Perl QA 2014 Recap

This year's Perl QA Hackathon has come and gone. I had an amazing time, and
I'm sad that it's already over.

The QA Hackathon is a gathering with the purpose of improving Perl's toolchain, testing infrastructure, and other bits surrounding language development and usage. At it's core is an incredibly friendly and intelligent group of people, and I always leave the conference feeling reinvigorated and motivated to get things done (and with a much larger todo list than I had going in...)

I brought my fiancée and a friend with me (we had a mini-vacation in Lyon after the conference), and they had many chances to meet and hang out with the group. They had a great time with the Perl people; everyone was incredibly welcoming and inviting, and for that I'm grateful.

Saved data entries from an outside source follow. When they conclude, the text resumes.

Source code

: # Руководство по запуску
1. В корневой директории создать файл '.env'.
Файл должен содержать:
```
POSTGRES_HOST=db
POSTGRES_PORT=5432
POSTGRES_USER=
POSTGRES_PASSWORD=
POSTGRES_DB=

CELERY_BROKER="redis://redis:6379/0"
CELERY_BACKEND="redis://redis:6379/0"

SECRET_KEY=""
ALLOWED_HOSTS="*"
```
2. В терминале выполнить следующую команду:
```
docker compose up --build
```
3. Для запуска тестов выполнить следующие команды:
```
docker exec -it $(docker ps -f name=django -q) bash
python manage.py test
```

For me, this year was a chance to improve the quality of a different part of the Perl ecosystem - the backwards compatibility of the XS API. This is handled by Devel::PPPort, which I've recently become a maintainer of. The module's purpose is to take the Perl XS API functionality added in newer releases of Perl and make it available for older Perls, so XS modules making use of new functionality can work on older releases. It supports and tests most releases all the way back to Perl 5.003.

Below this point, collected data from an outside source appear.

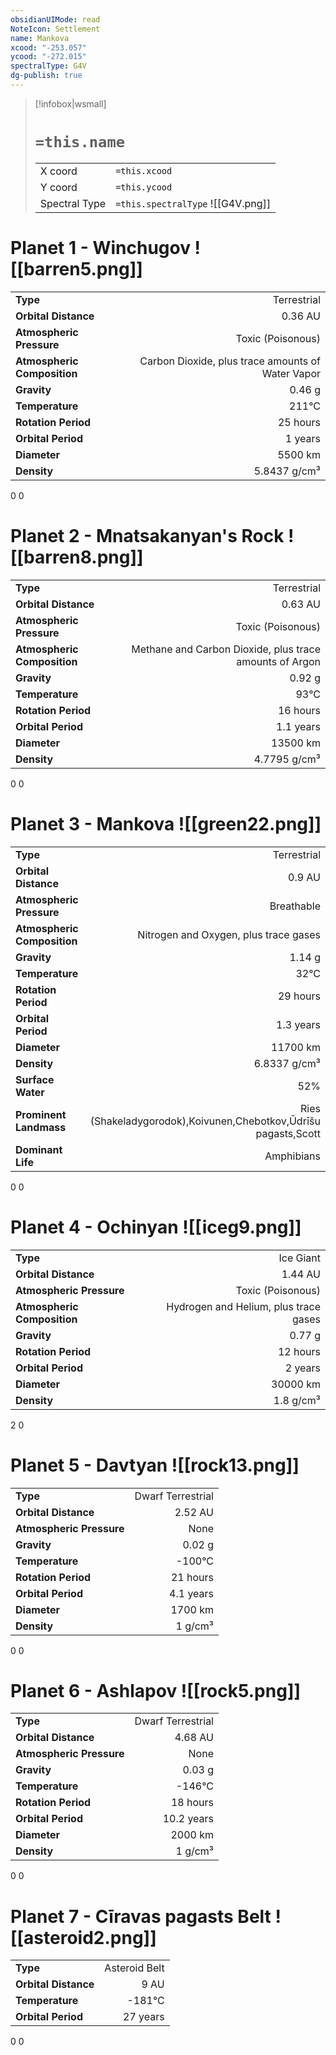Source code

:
```yaml
---
obsidianUIMode: read
NoteIcon: Settlement
name: Mankova
xcood: "-253.057"
ycood: "-272.015"
spectralType: G4V
dg-publish: true
---
```

> [!infobox|wsmall]
> # `=this.name`
> | | |
> | - | - |
> | X coord | `=this.xcood` |
> | Y coord| `=this.ycood` |
> | Spectral Type | `=this.spectralType` ![[G4V.png]] |

# Planet 1 - Winchugov ![[barren5.png]]
|                             |                           |
| --------------------------- | -------------------------:|
| **Type**                    |             Terrestrial |
| **Orbital Distance**        |   0.36 AU |
| **Atmospheric Pressure**    |       Toxic (Poisonous) |
| **Atmospheric Composition** |      Carbon Dioxide, plus trace amounts of Water Vapor |
| **Gravity**                 |        0.46 g |
| **Temperature**             |    211°C |
| **Rotation Period**         |  25 hours |
| **Orbital Period** | 1 years |
| **Diameter**                |      5500 km | 
| **Density**                 |    5.8437 g/cm³ |



0
0



# Planet 2 - Mnatsakanyan's Rock ![[barren8.png]]
|                             |                           |
| --------------------------- | -------------------------:|
| **Type**                    |             Terrestrial |
| **Orbital Distance**        |   0.63 AU |
| **Atmospheric Pressure**    |       Toxic (Poisonous) |
| **Atmospheric Composition** |      Methane and Carbon Dioxide, plus trace amounts of Argon |
| **Gravity**                 |        0.92 g |
| **Temperature**             |    93°C |
| **Rotation Period**         |  16 hours |
| **Orbital Period** | 1.1 years |
| **Diameter**                |      13500 km | 
| **Density**                 |    4.7795 g/cm³ |



0
0



# Planet 3 - Mankova ![[green22.png]]
|                             |                           |
| --------------------------- | -------------------------:|
| **Type**                    |             Terrestrial |
| **Orbital Distance**        |   0.9 AU |
| **Atmospheric Pressure**    |       Breathable |
| **Atmospheric Composition** |      Nitrogen and Oxygen, plus trace gases |
| **Gravity**                 |        1.14 g |
| **Temperature**             |    32°C |
| **Rotation Period**         |  29 hours |
| **Orbital Period** | 1.3 years |
| **Diameter**                |      11700 km | 
| **Density**                 |    6.8337 g/cm³ |
| **Surface Water**           |           52% | 
| **Prominent Landmass**      |         Ries (Shakeladygorodok),Koivunen,Chebotkov,Ūdrīšu pagasts,Scott | 
| **Dominant Life**           |         Amphibians |



0
0



# Planet 4 - Ochinyan ![[iceg9.png]]
|                             |                           |
| --------------------------- | -------------------------:|
| **Type**                    |             Ice Giant |
| **Orbital Distance**        |   1.44 AU |
| **Atmospheric Pressure**    |       Toxic (Poisonous) |
| **Atmospheric Composition** |      Hydrogen and Helium, plus trace gases |
| **Gravity**                 |        0.77 g |
| **Rotation Period**         |  12 hours |
| **Orbital Period** | 2 years |
| **Diameter**                |      30000 km | 
| **Density**                 |    1.8 g/cm³ |



2
0



# Planet 5 - Davtyan ![[rock13.png]]
|                             |                           |
| --------------------------- | -------------------------:|
| **Type**                    |             Dwarf Terrestrial |
| **Orbital Distance**        |   2.52 AU |
| **Atmospheric Pressure**    |       None |
| **Gravity**                 |        0.02 g |
| **Temperature**             |    -100°C |
| **Rotation Period**         |  21 hours |
| **Orbital Period** | 4.1 years |
| **Diameter**                |      1700 km | 
| **Density**                 |    1 g/cm³ |



0
0



# Planet 6 - Ashlapov ![[rock5.png]]
|                             |                           |
| --------------------------- | -------------------------:|
| **Type**                    |             Dwarf Terrestrial |
| **Orbital Distance**        |   4.68 AU |
| **Atmospheric Pressure**    |       None |
| **Gravity**                 |        0.03 g |
| **Temperature**             |    -146°C |
| **Rotation Period**         |  18 hours |
| **Orbital Period** | 10.2 years |
| **Diameter**                |      2000 km | 
| **Density**                 |    1 g/cm³ |



0
0



# Planet 7 - Cīravas pagasts Belt ![[asteroid2.png]]
|                             |                           |
| --------------------------- | -------------------------:|
| **Type**                    |             Asteroid Belt |
| **Orbital Distance**        |   9 AU |
| **Temperature**             |    -181°C |
| **Orbital Period** | 27 years |



0
0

There's a lot of new functionality that it doesn't account for yet, but I'll try to get it caught up over time with interfaces people are using. (So if you know of something it's missing that you want, please file a feature request here!)

At the hackathon, with the current (mhx) maintainer's help, I finally got set up with a proper testing ground for the module and worked through two of the outstanding feature requests (adding mg_findext and sv_unmagicext) and added a third I noticed was missing (SvREFCNT_dec_NN).

I'd like to take a moment here and thank Marcus Holland-Mortiz (mhx) - through a lot of email conversations with him I've reached enough understanding with the module and its surrounding build process to add functionality and make releases on my own, which I've done following the hackathon by releaseing Devel::PPPort 3.22. His help was invaluable and his patience endless.

Aside from that, I spent some time adding some testing functionality to the core Perl test suite - "test.valgrind" now supports parallel testing so it takes hours instead of a day, "test.deparse" has been re-added and now supports a "known issues" file so that we can track progress with improving B::Deparse (and make sure it doesn't get worse), and while playing with bits of the Perl core, I came across a few bugs and filed RT tickets for them, so that's a bonus.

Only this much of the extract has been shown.